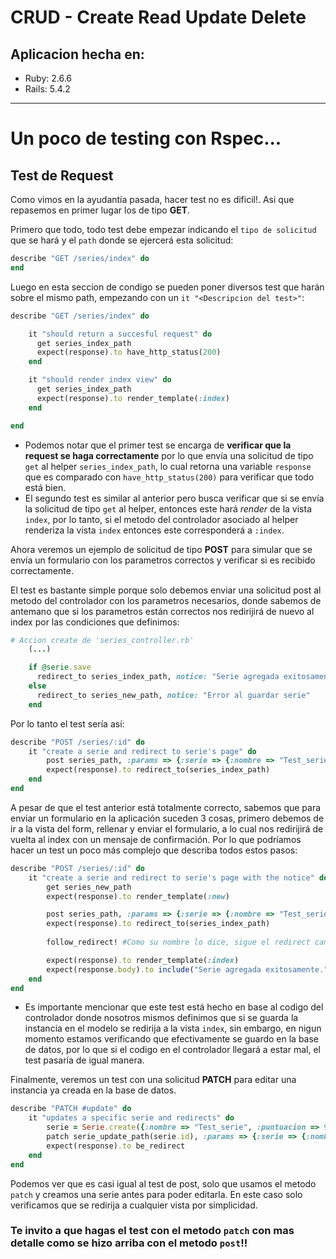 # CRUD - Create Read Update Delete

## Aplicacion hecha en:
- Ruby: 2.6.6
- Rails: 5.4.2

---

# Un poco de testing con Rspec...

## Test de Request

Como vimos en la ayudantía pasada, hacer test no es dificil!. Asi que repasemos en primer lugar los de tipo **GET**.

Primero que todo, todo test debe empezar indicando el `tipo de solicitud` que se hará y el `path` donde se ejercerá esta solicitud:

``` ruby
describe "GET /series/index" do
end
```
Luego en esta seccion de condigo se pueden poner diversos test que harán sobre el mismo path, empezando con un `it "<Descripcion del test>"`:

``` ruby
describe "GET /series/index" do

    it "should return a succesful request" do
      get series_index_path
      expect(response).to have_http_status(200)
    end

    it "should render index view" do
      get series_index_path
      expect(response).to render_template(:index)
    end

end
```

- Podemos notar que el primer test se encarga de **verificar que la request se haga correctamente** por lo que envía una solicitud de tipo `get` al helper `series_index_path`, lo cual retorna una variable `response` que es comparado con `have_http_status(200)` para verificar que todo está bien.
- El segundo test es similar al anterior pero busca verificar que si se envía la solicitud de tipo `get` al helper, entonces este hará *render* de la vista `index`, por lo tanto, si el metodo del controlador asociado al helper renderiza la vista `index` entonces este corresponderá a `:index`.

Ahora veremos un ejemplo de solicitud de tipo **POST** para simular que se envía un formulario con los parametros correctos y verificar si es recibido correctamente.

El test es bastante simple porque solo debemos enviar una solicitud post al metodo del controlador con los parametros necesarios, donde sabemos de antemano que si los parametros están correctos nos redirijirá de nuevo al index por las condiciones que definimos:

```ruby
# Accion create de 'series_controller.rb'
    (...)

    if @serie.save
      redirect_to series_index_path, notice: "Serie agregada exitosamente."
    else
      redirect_to series_new_path, notice: "Error al guardar serie"
    end
```

Por lo tanto el test sería así:


```ruby
describe "POST /series/:id" do
    it "create a serie and redirect to serie's page" do
        post series_path, :params => {:serie => {:nombre => "Test_serie", :puntuacion => 9, :comentario => "Se parece a esa que era muy buena..."}}
        expect(response).to redirect_to(series_index_path)
    end
end
```

A pesar de que el test anterior está totalmente correcto, sabemos que para enviar un formulario en la aplicación suceden 3 cosas, primero debemos de ir a la vista del form, rellenar y enviar el formulario, a lo cual nos redirijirá de vuelta al index con un mensaje de confirmación. Por lo que podríamos hacer un test un poco más complejo que describa todos estos pasos:

```ruby
describe "POST /series/:id" do
    it "create a serie and redirect to serie's page with the notice" do
        get series_new_path
        expect(response).to render_template(:new)

        post series_path, :params => {:serie => {:nombre => "Test_serie", :puntuacion => 9, :comentario => "Se parece a esa que era muy buena..."}}
        expect(response).to redirect_to(series_index_path)
        
        follow_redirect! #Como su nombre lo dice, sigue el redirect cambiando el "response"

        expect(response).to render_template(:index)
        expect(response.body).to include("Serie agregada exitosamente.")
    end
end
```
- Es importante mencionar que este test está hecho en base al codigo del controlador donde nosotros mismos definimos que si se guarda la instancia en el modelo se redirija a la vista `index`, sin embargo, en nigun momento estamos verificando que efectivamente se guardo en la base de datos, por lo que si el codigo en el controlador llegará a estar mal, el test pasaría de igual manera.

Finalmente, veremos un test con una solicitud **PATCH** para editar una instancia ya creada en la base de datos.

```ruby
describe "PATCH #update" do
    it "updates a specific serie and redirects" do
        serie = Serie.create({:nombre => "Test_serie", :puntuacion => 9, :comentario => "sjdosads"})
        patch serie_update_path(serie.id), :params => {:serie => {:nombre => "PhineasYFerb", :puntuacion => 9, :comentario => "Y perry?"}}
        expect(response).to be_redirect
    end
end
```
Podemos ver que es casi igual al test de post, solo que usamos el metodo `patch` y creamos una serie antes para poder editarla. En este caso solo verificamos que se redirija a cualquier vista por simplicidad.

### Te invito a que hagas el test con el metodo `patch` con mas detalle como se hizo arriba con el metodo `post`!!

== == ==

### WHAT IS BEING ASKED:
Every line above in which the word "solo" is present must be copied into the answer.

### TASK ANSWER:
El test es bastante simple porque solo debemos enviar una solicitud post al metodo del controlador con los parametros necesarios, donde sabemos de antemano que si los parametros están correctos nos redirijirá de nuevo al index por las condiciones que definimos:
Podemos ver que es casi igual al test de post, solo que usamos el metodo `patch` y creamos una serie antes para poder editarla. En este caso solo verificamos que se redirija a cualquier vista por simplicidad.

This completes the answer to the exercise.